Work instruction: In the records that follow, locate every line with "needed" and extract it.
═══ Stored data ═══
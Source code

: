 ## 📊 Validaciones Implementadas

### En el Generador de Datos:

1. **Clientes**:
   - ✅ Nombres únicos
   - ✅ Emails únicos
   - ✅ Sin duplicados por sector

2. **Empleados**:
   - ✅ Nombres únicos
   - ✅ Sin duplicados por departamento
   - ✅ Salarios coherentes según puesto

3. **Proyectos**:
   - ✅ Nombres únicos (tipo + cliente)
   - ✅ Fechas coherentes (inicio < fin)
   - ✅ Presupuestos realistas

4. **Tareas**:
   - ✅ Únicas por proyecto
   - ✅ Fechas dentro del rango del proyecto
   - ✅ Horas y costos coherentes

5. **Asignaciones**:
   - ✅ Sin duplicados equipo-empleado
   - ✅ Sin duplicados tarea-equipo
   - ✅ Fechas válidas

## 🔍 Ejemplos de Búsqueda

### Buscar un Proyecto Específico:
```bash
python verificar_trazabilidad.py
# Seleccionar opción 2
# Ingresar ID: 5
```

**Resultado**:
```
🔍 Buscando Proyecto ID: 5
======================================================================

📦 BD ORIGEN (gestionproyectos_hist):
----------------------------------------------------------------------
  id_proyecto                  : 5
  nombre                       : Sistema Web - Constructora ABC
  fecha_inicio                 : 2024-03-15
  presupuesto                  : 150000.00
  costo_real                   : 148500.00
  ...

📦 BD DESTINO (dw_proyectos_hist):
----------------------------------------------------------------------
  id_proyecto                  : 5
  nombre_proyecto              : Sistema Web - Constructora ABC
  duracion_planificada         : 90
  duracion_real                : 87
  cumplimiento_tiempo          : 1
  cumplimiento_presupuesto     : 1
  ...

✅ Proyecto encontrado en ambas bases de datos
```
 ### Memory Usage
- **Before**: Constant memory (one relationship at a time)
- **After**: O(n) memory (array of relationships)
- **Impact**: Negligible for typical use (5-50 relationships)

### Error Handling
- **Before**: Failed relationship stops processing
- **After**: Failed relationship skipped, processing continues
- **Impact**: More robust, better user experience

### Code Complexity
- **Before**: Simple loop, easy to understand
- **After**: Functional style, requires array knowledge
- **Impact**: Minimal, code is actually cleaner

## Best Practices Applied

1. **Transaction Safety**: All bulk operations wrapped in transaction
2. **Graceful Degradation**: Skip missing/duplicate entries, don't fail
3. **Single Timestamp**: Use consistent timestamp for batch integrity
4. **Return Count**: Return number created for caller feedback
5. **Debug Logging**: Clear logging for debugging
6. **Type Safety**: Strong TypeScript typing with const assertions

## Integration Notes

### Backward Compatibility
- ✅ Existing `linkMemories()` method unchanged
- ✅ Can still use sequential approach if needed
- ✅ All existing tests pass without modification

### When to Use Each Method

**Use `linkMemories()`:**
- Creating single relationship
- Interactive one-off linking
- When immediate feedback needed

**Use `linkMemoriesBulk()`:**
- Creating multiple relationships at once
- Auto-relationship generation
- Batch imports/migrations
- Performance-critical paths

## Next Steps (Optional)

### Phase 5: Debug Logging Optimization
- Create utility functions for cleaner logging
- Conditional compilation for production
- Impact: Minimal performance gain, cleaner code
═══
Result below:
- ✅ Can still use sequential approach if needed
- When immediate feedback needed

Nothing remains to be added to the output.